- [TASK DESCRIPTION]:
Scan the listing for the word "Highlighting", and copy out each line where it is found.

- [STORED DATA]:
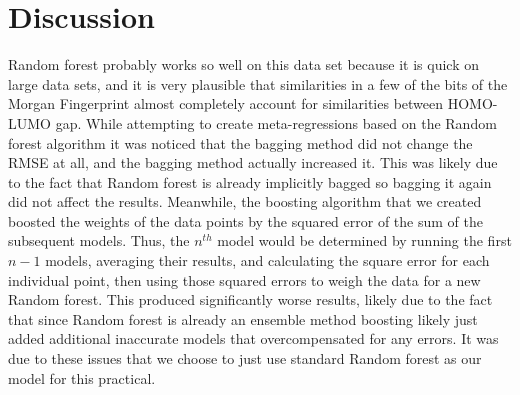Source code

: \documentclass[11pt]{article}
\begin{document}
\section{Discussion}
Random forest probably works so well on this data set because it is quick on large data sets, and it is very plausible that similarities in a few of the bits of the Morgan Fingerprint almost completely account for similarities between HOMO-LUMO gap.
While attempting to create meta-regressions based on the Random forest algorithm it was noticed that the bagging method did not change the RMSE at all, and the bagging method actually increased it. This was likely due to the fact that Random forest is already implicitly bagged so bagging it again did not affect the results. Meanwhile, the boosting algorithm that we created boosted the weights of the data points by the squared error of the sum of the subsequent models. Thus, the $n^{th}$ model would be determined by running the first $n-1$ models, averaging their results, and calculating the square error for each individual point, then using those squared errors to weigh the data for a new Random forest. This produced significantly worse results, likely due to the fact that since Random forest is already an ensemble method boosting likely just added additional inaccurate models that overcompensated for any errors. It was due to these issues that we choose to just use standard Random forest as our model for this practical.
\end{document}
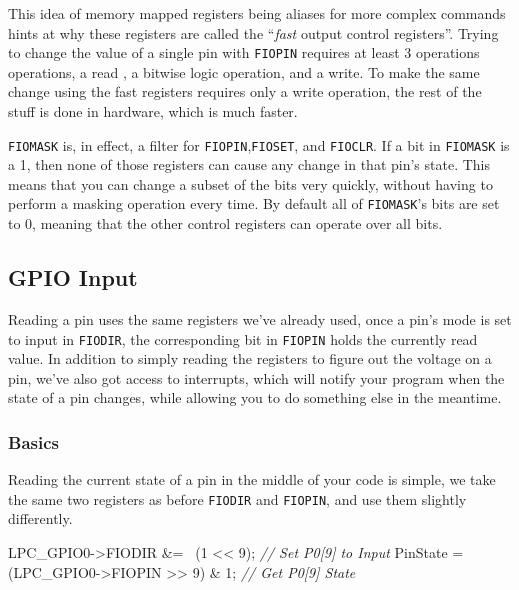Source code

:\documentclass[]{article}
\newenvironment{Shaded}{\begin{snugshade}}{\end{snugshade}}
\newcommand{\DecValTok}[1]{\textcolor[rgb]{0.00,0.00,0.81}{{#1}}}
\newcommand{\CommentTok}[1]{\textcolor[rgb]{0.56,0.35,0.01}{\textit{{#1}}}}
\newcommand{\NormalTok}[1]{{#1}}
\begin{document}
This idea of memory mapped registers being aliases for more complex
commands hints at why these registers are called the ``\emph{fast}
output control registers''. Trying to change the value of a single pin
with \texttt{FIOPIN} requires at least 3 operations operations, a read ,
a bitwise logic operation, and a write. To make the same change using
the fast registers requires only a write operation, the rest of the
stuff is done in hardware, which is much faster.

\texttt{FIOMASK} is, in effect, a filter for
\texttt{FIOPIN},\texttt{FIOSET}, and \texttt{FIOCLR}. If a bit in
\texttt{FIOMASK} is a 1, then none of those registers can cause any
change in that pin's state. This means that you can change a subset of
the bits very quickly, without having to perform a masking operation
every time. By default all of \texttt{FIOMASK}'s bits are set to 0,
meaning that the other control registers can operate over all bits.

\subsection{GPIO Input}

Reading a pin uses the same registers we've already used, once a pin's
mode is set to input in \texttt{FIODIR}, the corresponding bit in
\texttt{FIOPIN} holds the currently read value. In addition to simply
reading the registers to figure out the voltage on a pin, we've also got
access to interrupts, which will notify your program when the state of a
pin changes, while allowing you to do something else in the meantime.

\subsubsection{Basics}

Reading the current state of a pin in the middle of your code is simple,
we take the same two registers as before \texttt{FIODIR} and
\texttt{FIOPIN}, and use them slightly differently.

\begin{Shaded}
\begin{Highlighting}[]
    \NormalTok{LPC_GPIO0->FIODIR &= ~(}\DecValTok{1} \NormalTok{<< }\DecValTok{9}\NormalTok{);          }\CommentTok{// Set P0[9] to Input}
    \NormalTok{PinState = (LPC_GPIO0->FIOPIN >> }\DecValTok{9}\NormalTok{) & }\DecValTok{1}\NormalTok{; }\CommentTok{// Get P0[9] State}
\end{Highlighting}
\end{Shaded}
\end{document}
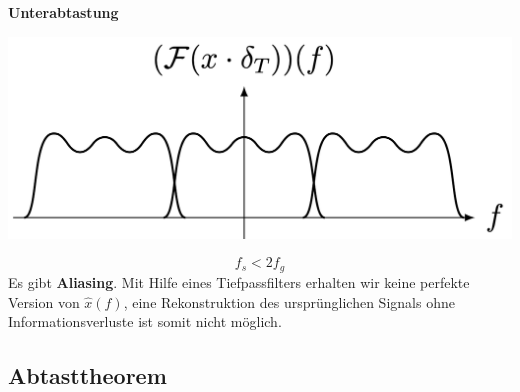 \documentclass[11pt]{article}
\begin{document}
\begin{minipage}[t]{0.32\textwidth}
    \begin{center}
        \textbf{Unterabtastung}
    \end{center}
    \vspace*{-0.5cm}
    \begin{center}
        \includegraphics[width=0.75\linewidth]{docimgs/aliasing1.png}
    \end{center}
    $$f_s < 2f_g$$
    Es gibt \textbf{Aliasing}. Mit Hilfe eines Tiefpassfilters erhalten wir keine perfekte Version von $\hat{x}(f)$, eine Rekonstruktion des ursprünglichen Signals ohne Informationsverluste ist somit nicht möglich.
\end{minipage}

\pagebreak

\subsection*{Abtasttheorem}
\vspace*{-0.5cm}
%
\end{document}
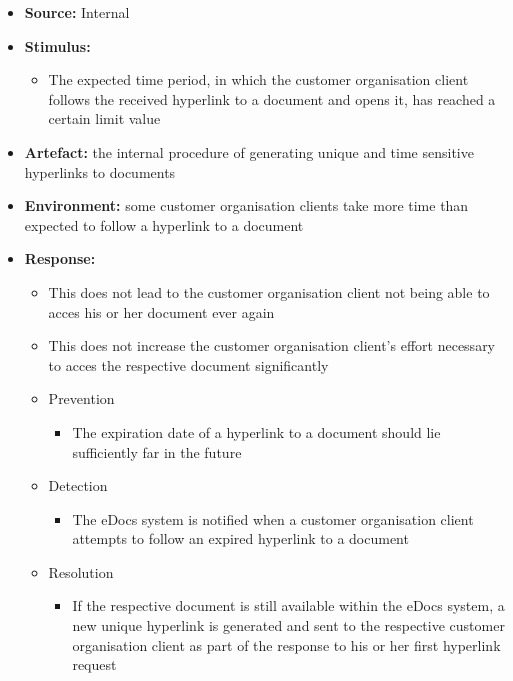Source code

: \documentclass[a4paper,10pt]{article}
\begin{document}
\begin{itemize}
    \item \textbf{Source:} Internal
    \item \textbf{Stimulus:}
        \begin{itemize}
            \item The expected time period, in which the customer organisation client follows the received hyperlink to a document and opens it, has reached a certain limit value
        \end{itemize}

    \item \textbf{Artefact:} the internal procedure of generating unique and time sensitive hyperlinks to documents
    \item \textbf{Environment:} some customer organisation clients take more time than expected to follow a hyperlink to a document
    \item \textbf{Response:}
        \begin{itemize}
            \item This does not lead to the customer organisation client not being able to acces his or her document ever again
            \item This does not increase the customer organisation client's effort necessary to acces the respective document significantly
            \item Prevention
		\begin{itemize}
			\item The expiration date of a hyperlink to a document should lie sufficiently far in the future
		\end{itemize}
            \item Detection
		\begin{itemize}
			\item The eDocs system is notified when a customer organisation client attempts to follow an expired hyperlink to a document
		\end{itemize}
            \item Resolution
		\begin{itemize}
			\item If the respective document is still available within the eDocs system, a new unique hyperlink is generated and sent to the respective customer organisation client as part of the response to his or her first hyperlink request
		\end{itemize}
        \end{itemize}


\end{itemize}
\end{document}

* * *

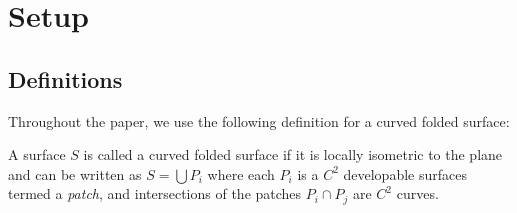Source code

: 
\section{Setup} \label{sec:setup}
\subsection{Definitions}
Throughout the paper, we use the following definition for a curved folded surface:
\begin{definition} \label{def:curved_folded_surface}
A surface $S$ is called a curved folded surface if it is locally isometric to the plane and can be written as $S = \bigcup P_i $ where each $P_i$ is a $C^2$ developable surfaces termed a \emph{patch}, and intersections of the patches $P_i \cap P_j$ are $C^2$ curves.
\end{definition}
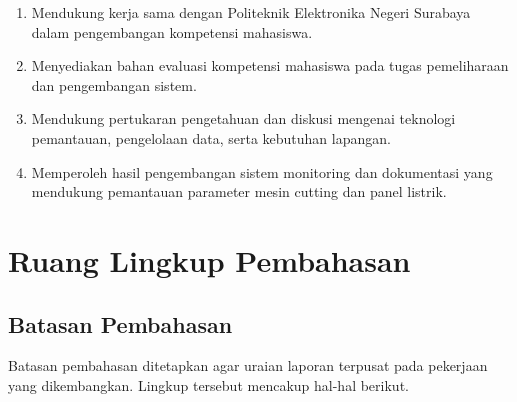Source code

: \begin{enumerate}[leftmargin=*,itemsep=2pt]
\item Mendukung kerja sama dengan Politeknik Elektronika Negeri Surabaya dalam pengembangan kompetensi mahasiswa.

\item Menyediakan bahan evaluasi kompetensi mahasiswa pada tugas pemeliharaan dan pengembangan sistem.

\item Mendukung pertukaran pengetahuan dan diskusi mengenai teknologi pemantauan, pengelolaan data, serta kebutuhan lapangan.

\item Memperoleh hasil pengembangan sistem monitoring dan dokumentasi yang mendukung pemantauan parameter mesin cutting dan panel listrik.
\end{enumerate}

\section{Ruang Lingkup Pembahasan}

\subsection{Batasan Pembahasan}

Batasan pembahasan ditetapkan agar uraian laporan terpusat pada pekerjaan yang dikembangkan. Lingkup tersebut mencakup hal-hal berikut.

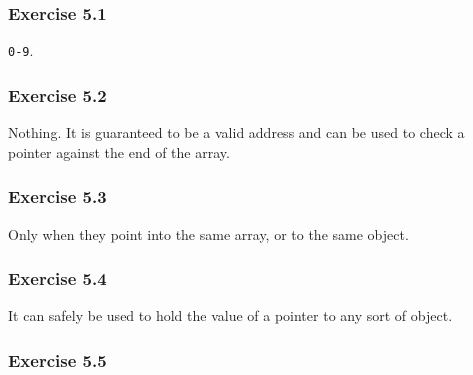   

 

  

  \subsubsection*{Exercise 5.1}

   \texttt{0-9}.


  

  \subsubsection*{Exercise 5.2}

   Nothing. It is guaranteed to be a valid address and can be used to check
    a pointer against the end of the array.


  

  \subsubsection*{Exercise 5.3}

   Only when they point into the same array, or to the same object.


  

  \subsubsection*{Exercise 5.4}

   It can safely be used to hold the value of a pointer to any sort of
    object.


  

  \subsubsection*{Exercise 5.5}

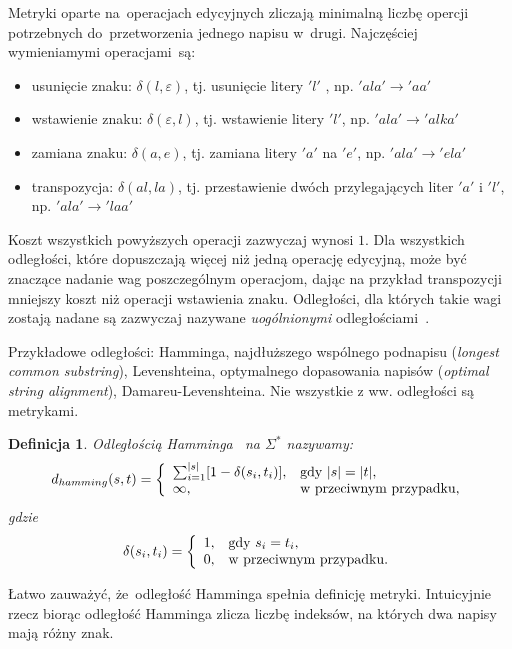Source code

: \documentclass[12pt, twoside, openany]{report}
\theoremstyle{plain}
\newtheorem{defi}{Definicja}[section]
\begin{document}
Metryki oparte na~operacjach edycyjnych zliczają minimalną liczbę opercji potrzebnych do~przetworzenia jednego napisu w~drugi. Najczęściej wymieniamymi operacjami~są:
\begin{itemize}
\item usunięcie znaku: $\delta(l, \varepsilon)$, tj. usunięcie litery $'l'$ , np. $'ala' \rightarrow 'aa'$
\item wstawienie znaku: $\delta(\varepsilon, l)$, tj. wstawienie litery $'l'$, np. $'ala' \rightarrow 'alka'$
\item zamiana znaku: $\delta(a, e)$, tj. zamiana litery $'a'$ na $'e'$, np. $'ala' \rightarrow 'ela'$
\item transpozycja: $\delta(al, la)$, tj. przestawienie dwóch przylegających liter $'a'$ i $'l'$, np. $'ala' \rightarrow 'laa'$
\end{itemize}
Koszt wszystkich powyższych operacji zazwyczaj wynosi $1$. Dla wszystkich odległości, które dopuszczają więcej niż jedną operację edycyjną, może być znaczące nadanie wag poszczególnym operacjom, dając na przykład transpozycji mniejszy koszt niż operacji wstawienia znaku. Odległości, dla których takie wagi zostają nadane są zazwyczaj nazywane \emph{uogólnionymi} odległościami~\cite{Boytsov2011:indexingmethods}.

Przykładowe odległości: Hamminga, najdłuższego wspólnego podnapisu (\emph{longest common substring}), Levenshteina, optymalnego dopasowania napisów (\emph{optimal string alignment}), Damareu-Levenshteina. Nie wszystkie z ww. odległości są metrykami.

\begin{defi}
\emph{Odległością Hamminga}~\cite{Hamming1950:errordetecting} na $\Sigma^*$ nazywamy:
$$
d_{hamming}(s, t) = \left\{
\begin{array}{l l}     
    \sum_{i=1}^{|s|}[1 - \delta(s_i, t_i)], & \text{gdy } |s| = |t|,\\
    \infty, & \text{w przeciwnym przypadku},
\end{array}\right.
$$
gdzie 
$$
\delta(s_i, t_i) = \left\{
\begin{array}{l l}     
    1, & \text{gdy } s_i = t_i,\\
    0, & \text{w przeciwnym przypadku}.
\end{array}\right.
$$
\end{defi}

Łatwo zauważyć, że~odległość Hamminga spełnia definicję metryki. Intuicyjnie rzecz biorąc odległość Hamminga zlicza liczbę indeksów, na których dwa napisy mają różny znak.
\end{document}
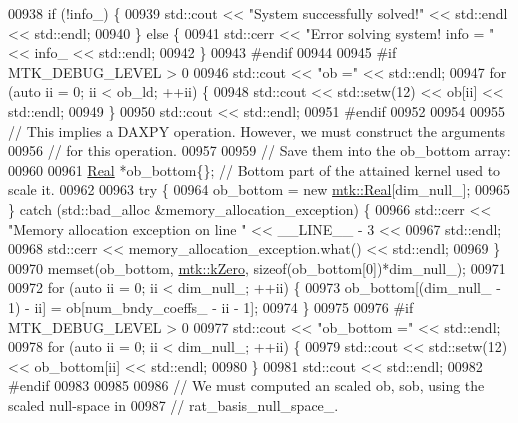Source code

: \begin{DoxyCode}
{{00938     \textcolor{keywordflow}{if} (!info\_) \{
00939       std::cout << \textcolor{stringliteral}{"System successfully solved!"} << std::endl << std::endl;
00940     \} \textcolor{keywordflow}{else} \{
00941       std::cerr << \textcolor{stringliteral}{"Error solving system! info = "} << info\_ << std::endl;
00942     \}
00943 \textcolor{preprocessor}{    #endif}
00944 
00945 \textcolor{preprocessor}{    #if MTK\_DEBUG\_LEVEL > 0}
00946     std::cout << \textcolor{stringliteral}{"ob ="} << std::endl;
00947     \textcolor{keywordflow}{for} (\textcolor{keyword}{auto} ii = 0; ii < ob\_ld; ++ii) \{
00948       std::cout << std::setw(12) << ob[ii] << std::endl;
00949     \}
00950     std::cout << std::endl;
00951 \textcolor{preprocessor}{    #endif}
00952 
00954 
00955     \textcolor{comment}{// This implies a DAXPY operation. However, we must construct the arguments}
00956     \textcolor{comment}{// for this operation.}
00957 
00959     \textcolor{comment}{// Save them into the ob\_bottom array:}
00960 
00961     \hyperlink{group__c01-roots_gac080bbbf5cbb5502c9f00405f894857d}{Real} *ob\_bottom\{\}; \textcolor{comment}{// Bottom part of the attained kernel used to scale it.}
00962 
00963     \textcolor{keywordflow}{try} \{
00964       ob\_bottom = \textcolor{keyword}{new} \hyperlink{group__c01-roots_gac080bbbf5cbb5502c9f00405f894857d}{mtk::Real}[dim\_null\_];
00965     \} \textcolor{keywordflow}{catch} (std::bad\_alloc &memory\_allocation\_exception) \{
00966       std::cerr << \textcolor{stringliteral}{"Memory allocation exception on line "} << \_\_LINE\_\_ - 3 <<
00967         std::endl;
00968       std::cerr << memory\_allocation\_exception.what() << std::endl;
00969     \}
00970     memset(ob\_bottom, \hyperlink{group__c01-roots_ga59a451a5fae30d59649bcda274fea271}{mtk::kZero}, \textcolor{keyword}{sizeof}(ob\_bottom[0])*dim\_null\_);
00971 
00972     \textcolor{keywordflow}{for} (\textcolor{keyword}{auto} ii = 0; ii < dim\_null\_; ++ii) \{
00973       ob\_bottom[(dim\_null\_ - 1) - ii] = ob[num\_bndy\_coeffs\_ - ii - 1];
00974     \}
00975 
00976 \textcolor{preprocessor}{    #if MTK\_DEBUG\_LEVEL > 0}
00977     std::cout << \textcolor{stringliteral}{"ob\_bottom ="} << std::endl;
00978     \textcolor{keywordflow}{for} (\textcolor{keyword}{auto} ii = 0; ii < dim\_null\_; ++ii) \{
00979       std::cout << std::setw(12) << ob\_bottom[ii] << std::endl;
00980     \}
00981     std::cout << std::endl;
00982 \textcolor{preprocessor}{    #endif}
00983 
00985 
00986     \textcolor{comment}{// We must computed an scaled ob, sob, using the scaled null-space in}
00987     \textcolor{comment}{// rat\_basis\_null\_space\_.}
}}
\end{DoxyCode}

==

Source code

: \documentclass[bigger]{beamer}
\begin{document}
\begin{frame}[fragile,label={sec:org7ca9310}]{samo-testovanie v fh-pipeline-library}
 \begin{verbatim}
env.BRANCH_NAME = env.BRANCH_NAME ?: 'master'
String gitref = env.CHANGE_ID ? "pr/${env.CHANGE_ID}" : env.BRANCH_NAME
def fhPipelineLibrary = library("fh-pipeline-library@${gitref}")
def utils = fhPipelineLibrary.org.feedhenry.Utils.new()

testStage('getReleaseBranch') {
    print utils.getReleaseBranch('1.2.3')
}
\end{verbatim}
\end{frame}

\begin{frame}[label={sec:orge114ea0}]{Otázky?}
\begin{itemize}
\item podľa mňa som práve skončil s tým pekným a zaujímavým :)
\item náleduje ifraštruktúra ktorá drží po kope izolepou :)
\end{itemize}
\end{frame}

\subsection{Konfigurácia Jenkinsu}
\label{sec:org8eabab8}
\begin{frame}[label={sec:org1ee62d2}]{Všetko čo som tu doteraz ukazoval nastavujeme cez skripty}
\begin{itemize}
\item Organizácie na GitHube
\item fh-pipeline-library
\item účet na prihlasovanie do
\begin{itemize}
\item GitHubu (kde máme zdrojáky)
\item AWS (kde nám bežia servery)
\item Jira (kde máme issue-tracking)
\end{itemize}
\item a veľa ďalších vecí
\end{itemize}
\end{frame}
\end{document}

- [SOLUTION TO THE PROBLEM]:
\begin{Highlighting}[]
\end{Highlighting}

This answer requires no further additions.